* _WORK INSTRUCTIONS_: Below is a listing. Return the lines from the one that contains "<!-- Show how" to the one that contains "- Logging with an spdlog-like format", both ends included, verbatim and with no pictures.

* _INPUT RECORDS_:
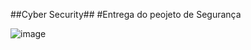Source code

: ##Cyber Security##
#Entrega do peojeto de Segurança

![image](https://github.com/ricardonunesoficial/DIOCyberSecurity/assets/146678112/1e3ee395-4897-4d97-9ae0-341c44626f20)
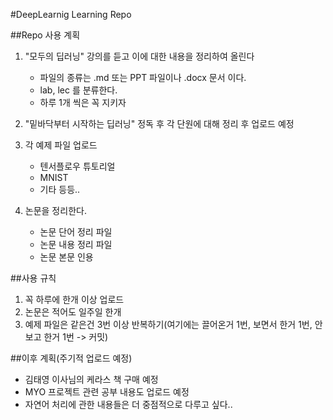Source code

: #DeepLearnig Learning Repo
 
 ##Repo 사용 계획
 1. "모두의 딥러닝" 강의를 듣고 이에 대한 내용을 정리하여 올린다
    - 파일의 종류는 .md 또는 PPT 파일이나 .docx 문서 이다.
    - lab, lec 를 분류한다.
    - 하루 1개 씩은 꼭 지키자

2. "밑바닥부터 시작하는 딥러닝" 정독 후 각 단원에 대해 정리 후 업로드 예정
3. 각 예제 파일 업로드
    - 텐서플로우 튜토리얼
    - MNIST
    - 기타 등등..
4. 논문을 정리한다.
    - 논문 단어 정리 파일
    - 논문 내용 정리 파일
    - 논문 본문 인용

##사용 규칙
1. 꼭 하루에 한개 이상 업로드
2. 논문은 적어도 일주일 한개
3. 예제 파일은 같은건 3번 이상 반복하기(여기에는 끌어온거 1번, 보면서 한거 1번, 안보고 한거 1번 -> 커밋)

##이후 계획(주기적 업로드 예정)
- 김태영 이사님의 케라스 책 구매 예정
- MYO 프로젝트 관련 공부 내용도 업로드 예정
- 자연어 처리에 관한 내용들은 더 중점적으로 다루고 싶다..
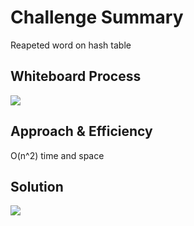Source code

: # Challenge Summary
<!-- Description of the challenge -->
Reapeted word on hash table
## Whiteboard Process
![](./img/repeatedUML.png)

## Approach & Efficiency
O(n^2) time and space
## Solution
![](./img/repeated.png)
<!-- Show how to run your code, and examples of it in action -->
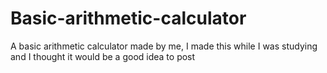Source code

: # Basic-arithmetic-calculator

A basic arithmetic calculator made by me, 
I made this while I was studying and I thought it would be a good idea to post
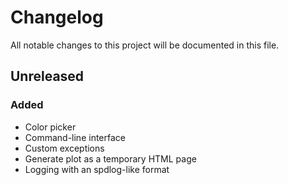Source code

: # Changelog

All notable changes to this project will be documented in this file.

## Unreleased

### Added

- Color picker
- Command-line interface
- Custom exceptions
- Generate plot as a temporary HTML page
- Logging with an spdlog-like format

--

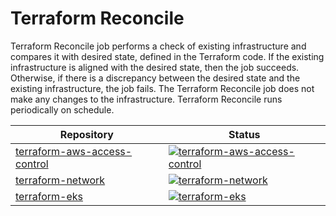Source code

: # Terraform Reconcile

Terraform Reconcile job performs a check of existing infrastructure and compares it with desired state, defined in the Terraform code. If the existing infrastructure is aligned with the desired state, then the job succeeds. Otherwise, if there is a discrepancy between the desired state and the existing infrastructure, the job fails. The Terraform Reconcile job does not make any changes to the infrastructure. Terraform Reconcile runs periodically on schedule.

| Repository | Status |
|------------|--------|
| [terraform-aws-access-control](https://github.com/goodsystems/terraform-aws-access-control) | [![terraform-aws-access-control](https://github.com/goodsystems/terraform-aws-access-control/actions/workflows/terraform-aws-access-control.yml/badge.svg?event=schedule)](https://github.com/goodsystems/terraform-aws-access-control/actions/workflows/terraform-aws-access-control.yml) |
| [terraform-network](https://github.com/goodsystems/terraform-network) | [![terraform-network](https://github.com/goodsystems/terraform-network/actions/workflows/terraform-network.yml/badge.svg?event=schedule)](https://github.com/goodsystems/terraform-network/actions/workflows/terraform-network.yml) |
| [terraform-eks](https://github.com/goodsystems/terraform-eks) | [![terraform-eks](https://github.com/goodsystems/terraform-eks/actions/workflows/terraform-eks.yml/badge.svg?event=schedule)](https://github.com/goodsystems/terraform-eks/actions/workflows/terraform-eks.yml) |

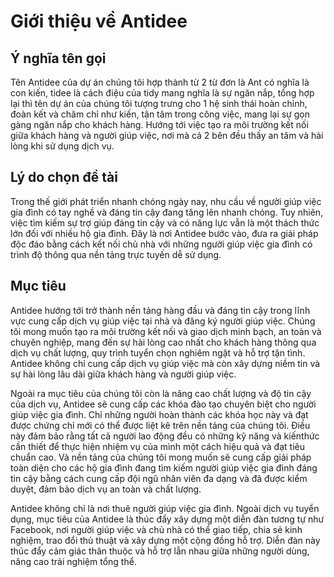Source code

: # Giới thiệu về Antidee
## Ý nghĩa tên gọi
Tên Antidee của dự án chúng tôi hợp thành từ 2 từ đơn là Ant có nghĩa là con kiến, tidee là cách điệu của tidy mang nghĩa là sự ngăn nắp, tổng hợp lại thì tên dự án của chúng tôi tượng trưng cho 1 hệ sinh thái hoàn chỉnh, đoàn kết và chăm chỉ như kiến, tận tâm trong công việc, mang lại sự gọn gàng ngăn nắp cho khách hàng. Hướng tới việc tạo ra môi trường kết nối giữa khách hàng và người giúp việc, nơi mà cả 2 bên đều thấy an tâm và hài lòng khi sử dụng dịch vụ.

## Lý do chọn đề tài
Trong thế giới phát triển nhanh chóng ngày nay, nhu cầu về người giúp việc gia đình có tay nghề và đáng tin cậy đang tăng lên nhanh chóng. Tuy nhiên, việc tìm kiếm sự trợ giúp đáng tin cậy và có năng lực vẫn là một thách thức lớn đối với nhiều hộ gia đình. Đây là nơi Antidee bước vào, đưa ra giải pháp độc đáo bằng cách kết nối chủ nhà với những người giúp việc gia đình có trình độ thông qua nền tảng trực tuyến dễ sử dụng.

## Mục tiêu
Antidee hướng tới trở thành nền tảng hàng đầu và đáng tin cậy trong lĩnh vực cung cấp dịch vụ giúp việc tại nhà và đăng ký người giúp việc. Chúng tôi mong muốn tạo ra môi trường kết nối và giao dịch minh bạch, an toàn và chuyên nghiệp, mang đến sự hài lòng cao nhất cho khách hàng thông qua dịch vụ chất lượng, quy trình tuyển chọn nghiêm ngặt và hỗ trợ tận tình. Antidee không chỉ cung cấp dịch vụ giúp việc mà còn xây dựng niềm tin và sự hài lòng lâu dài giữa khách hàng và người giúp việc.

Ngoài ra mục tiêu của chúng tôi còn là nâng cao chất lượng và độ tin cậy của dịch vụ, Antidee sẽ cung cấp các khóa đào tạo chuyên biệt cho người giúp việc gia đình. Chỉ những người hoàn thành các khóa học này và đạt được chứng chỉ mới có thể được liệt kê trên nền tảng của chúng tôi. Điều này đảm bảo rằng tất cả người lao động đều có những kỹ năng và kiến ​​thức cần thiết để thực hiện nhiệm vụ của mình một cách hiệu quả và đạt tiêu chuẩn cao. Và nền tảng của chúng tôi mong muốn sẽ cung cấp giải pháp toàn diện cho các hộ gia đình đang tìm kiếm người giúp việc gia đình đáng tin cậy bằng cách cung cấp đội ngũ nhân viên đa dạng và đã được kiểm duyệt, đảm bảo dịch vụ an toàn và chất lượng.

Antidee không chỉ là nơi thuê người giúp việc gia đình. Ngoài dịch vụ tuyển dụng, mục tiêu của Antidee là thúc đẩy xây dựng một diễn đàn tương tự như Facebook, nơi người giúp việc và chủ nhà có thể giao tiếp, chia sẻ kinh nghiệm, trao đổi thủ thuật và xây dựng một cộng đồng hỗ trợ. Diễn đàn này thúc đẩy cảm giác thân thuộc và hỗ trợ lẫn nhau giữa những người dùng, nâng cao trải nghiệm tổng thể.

---

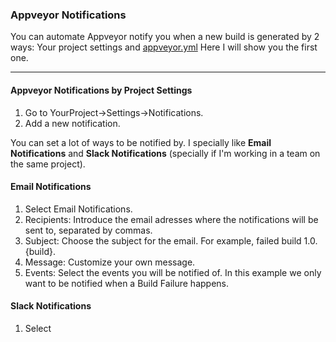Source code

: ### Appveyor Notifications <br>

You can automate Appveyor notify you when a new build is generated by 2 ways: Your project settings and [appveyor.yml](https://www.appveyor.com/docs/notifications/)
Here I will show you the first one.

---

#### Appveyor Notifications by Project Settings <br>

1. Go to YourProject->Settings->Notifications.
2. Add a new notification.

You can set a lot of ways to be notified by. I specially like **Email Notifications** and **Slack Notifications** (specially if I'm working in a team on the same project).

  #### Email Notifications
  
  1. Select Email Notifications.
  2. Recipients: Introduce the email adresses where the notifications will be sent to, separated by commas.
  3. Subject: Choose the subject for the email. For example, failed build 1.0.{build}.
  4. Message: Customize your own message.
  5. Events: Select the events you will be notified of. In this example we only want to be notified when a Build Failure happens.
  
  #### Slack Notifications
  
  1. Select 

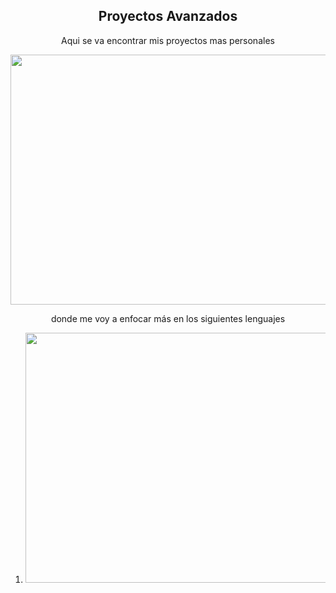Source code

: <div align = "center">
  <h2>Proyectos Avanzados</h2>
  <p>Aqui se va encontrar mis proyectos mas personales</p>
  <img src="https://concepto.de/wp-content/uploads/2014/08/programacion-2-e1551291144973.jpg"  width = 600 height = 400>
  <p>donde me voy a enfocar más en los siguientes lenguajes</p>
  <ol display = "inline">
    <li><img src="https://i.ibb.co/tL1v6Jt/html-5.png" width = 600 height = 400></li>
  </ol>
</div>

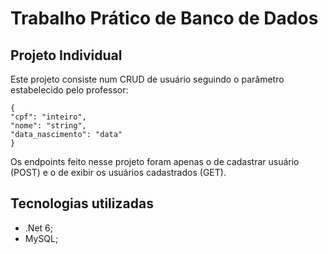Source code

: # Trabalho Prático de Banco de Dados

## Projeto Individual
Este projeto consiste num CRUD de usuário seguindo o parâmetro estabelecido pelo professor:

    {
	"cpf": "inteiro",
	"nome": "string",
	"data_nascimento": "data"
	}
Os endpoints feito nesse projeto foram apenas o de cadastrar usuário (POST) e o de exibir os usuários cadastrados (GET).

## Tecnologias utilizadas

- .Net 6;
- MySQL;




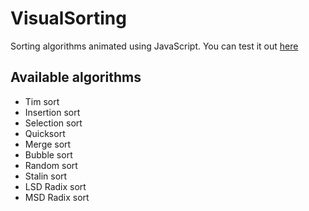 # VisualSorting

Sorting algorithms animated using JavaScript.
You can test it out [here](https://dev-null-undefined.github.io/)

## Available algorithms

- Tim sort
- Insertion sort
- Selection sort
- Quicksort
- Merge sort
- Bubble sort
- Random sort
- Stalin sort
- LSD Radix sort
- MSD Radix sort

* _WRITTEN RESPONSE_:
<!-- Show how to run your code, and examples of it in action -->
Source code

: # Basic-arithmetic-calculator

A basic arithmetic calculator made by me, 
I made this while I was studying and I thought it would be a good idea to post
Source code

: # Changelog

All notable changes to this project will be documented in this file.

## Unreleased

### Added

- Color picker
- Command-line interface
- Custom exceptions
- Generate plot as a temporary HTML page
- Logging with an spdlog-like format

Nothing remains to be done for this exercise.